また、今回特筆できるのは、若手の会員さんの参加があり、やはりこうしたイベントというのは、先の日本祭り、JAPAN HOUSEでのプレゼン然り、県人会活性化の一つであると証明しているかのようです。 改めて、これからもどんどん参加していこうと気を引き締めています。 県人会はどうあるべきなのか、県人会とは何なのか、と頭で考えるより、先ずこうした行動を通じて実行していくことで、おのずと答えが出てくるものだと、確信しておりますが、如何でしょうか?
(原稿:岐阜県人会会長 長屋充良)
2019年8月の出来事
- 1日
- 農業高校生実習派遺団がアルコール会社ZILOR/LORENZETTI – LENÇOIS PAULISTAとUSP/PIRACICABAを訪問。
- 県人会員と農業高校生実習派遺団の親睦ディナー。
- 2日
- 農業高校生実習派遺団、ニッケイ新聞とJICAを訪問。
- 6日
- Receita Federalに新しい役員を登録するためにSOME会計事務所へ議事録と参加者名簿を貸し出す(Para emissão de Certificado Digital)。
- 9日
- 絵画展委員のメンバーらが印刷する作品を選ぶための会議を行なう。
- 領事館から絵画展の書類再記入の要求があり、書類をメールにて送付。
- 6月号の会報原稿を編集者に送る。
- 14日
- 県人会のメールアドレスを変更。新しいメールは [email protected]
- 15日
- 絵画展委員のメンバーがフォルダー作成の会議。
- 21日
- 8月定理理事会。
- 23日
- 6月、7月分の会報を郵送
- 27日
- UBIKとの契約をキャンセル。最後の支払いは10月15日でメール利用も10月14日まで。新メールアドレスへ転送。
- 28日
- 領事館へ外務省共催名義使用許可書契約書と参加画家の略歴書を届ける。
2019年8月定例理事会議事録要旨
- 日時: 2019年8月21日 定例理事会 午後5時~
- 出席者: 長屋充良会長、日比野健一会計理事、橋詰二朗理事、 大野美夏理事、日比野亘理事、佐久間ソニア会員
- 審議内容
- 日本祭りとジャパンハウスのプレゼンの収支決算報告
- 7月の出来事と会計報告をし、承認される。
- 次回理事会より若手会員の参加を促すように、第3土曜日15時よりと日程を変更する。

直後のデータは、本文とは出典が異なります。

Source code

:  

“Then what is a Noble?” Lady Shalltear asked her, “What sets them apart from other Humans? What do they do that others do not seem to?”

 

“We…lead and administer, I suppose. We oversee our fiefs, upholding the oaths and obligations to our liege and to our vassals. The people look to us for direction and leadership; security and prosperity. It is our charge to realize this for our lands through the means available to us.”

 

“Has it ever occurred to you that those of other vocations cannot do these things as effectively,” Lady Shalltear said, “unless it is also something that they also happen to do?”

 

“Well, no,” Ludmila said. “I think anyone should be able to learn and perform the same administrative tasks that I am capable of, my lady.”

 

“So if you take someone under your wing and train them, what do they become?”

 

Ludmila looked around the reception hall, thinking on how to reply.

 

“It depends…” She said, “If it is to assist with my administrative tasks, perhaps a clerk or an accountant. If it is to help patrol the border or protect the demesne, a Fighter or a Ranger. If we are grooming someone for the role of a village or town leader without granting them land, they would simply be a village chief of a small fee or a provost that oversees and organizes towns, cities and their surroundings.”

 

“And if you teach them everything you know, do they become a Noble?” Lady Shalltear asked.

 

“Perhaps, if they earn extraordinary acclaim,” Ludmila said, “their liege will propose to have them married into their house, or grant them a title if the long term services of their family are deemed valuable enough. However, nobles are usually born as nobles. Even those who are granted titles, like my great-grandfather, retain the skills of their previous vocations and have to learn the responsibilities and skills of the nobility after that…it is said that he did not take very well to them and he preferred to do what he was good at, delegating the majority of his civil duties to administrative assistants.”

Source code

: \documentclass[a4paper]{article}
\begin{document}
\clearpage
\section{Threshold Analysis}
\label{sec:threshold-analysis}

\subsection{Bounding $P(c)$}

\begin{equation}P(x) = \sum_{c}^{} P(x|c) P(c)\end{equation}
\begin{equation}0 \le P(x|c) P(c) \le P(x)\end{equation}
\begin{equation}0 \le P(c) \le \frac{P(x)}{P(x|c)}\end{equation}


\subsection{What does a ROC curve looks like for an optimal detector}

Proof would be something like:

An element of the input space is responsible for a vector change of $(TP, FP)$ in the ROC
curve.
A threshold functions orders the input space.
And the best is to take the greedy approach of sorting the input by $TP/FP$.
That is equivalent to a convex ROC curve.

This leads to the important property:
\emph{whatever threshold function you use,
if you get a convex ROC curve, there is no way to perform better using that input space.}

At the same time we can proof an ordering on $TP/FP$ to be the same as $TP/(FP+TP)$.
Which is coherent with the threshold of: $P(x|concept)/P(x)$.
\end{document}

- 第41回岐阜県農業高校生海外実習派遣団の実習が無事終了したことを報告。
- 他県人会との交流強化の為、コラボで運動会イベントを企画する為の会合の経過を報告。
- 大野美夏理事が郡上市長と県庁・崎浦観光局長との面談を報告。日本祭りでの2回にわたる郡上踊り公演録画DVDと公演者、ブース参加ボランティアの写真をパネルにして贈呈。
- 来年度の組織編成における事項の協議。